On a recommendation of the dean, she was hired by a Mineola architecture firm and began designing “distinctive homes for people of moderate means.” The homes were meant to sell for around $12,000. She was so prolific, the Garden City mayor suggested (maybe humorously) in the 1930s that the community be renamed Tjaden City in her honor.
“She would sometimes do a whole block of homes using five or six kinds of styles,” says Millicent Vollono, a retired librarian who, along with her historical preservationist daughter, Lauren Drapala, wrote an article last year about Tjaden for the Nassau County Historical Society Journal. “When you go through those neighborhoods now, the homes look different, but they all fit together.”
During Tjaden’s lifetime, she either designed or helped build more than 2,000 projects, including churches, civic centers and commercial buildings. She probably is best known for creating some of the finest homes in Garden City, many replete with flourishes such as formal breakfast rooms or sweeping staircases. One of her most admired elements was her use of stained glass windows, particularly a colorful peacock door designed by her and constructed in England.
“These homes are from a bygone era with a different lifestyle,” says Laura Rich, a real estate agent who is selling one of the Tjaden homes now on the market. “I love it when people restore them to keep that feeling. You don’t get a chance to walk into a home with a foyer anymore, so you don’t get that grand entrance.”
Among her noteworthy creations was a modernistic building for a car dealership in Hempstead (recently demolished) that included in-house service and repair departments, considered innovations at the time.
A Tudor mansion she designed in Woodmere for a distiller was featured in a 1935 edition of “Good Housekeeping” magazine. An estate she designed for the distiller’s brother had a greenhouse, a pumping station and gardens so extensive they contained 10,000 tulips. Her demonstration home entered in the 1939 New York World’s Fair nationwide competition for a home in the “The Town of Tomorrow” was admired, but failed to make the final cut.
She networked through women’s clubs and held social events at her home, which served as both a laboratory and an advertisement — especially so with the weather vane.
“It was the most personalized thing she could say about herself,” Vollono says.
Despite her thriving career, Tjaden was keenly aware of gender barriers in her male-dominated profession. (For years, she was the only female member of the American Institute of Architects in Nassau County.)

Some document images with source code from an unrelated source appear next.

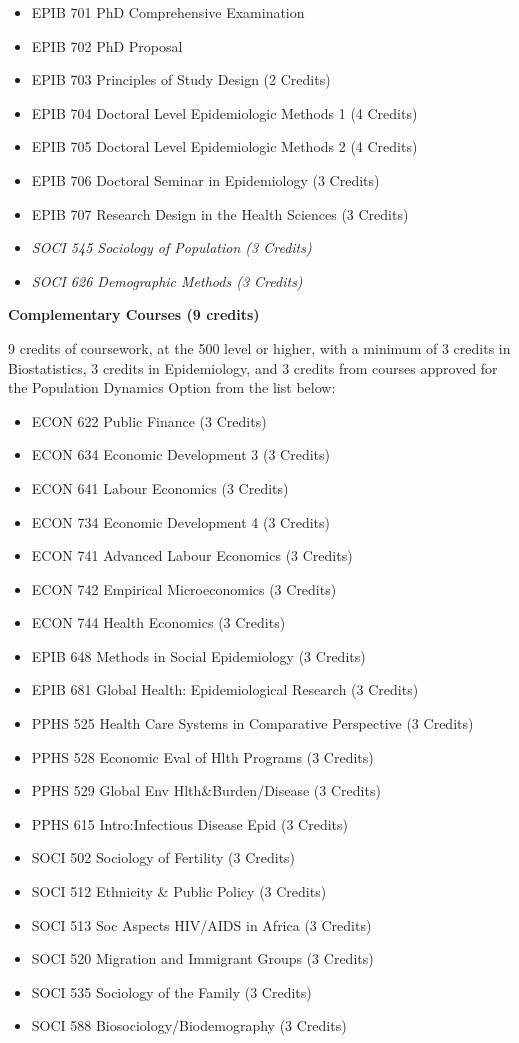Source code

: \documentclass[
]{book}
\providecommand{\tightlist}{%
  \setlength{\itemsep}{0pt}\setlength{\parskip}{0pt}}
\begin{document}
\begin{itemize}
\tightlist
\item
  EPIB 701 PhD Comprehensive Examination
\item
  EPIB 702 PhD Proposal
\item
  EPIB 703 Principles of Study Design (2 Credits)
\item
  EPIB 704 Doctoral Level Epidemiologic Methods 1 (4 Credits)
\item
  EPIB 705 Doctoral Level Epidemiologic Methods 2 (4 Credits)
\item
  EPIB 706 Doctoral Seminar in Epidemiology (3 Credits)
\item
  EPIB 707 Research Design in the Health Sciences (3 Credits)
\item
  \emph{SOCI 545 Sociology of Population (3 Credits)}
\item
  \emph{SOCI 626 Demographic Methods (3 Credits)}
\end{itemize}

\textbf{Complementary Courses (9 credits)}

9 credits of coursework, at the 500 level or higher, with a minimum of 3 credits in Biostatistics, 3 credits in Epidemiology, and 3 credits from courses approved for the Population Dynamics Option from the list below:

\begin{itemize}
\tightlist
\item
  ECON 622 Public Finance (3 Credits)
\item
  ECON 634 Economic Development 3 (3 Credits)
\item
  ECON 641 Labour Economics (3 Credits)
\item
  ECON 734 Economic Development 4 (3 Credits)
\item
  ECON 741 Advanced Labour Economics (3 Credits)
\item
  ECON 742 Empirical Microeconomics (3 Credits)
\item
  ECON 744 Health Economics (3 Credits)
\item
  EPIB 648 Methods in Social Epidemiology (3 Credits)
\item
  EPIB 681 Global Health: Epidemiological Research (3 Credits)
\item
  PPHS 525 Health Care Systems in Comparative Perspective (3 Credits)
\item
  PPHS 528 Economic Eval of Hlth Programs (3 Credits)
\item
  PPHS 529 Global Env Hlth\&Burden/Disease (3 Credits)
\item
  PPHS 615 Intro:Infectious Disease Epid (3 Credits)
\item
  SOCI 502 Sociology of Fertility (3 Credits)
\item
  SOCI 512 Ethnicity \& Public Policy (3 Credits)
\item
  SOCI 513 Soc Aspects HIV/AIDS in Africa (3 Credits)
\item
  SOCI 520 Migration and Immigrant Groups (3 Credits)
\item
  SOCI 535 Sociology of the Family (3 Credits)
\item
  SOCI 588 Biosociology/Biodemography (3 Credits)
\end{itemize}
\end{document}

At one point, she decided to roll up her sleeves and do some physical labor herself on her home, which she designed and built in 1928, saying in a newspaper interview that she did the work “as a test of my ability, to see if what I did on paper was practical for construction. I laid brick and cut glass and learned to tell others how, experiencing of course the age-old resentment against a girl telling older men what to do.”
But she also knew how to attract clients by playing the gender card herself. “Men do not appreciate how large the closet must be or the space between shelves,” she said. “Kitchen comfort is purely a woman’s job.”
Tjaden’s career wound down after she moved to Florida in 1945 with her first husband. She no longer worked on individual homes, although she wrote a column for an architectural journal, was active in women’s clubs and continued to design garden apartments.
She was twice married, had no children and died at the age of 92. She left most of her $12 million estate to Cornell. A building housing part of Cornell’s College of Architecture, Art and Planning was named in her honor in 1981.
An attorney, George Mamos, bought her French chateau-style home in 1990, only later finding out about its history. His daughter traveled to Cornell and discovered plans for the house, which is filled with imported tiles, ironwork and stained glass windows, including her original peacock door, he says.
She was one of the most important architects of her time, Allaback says: “I think it’s important to de-emphasize her gender, because she certainly had standing on her own.”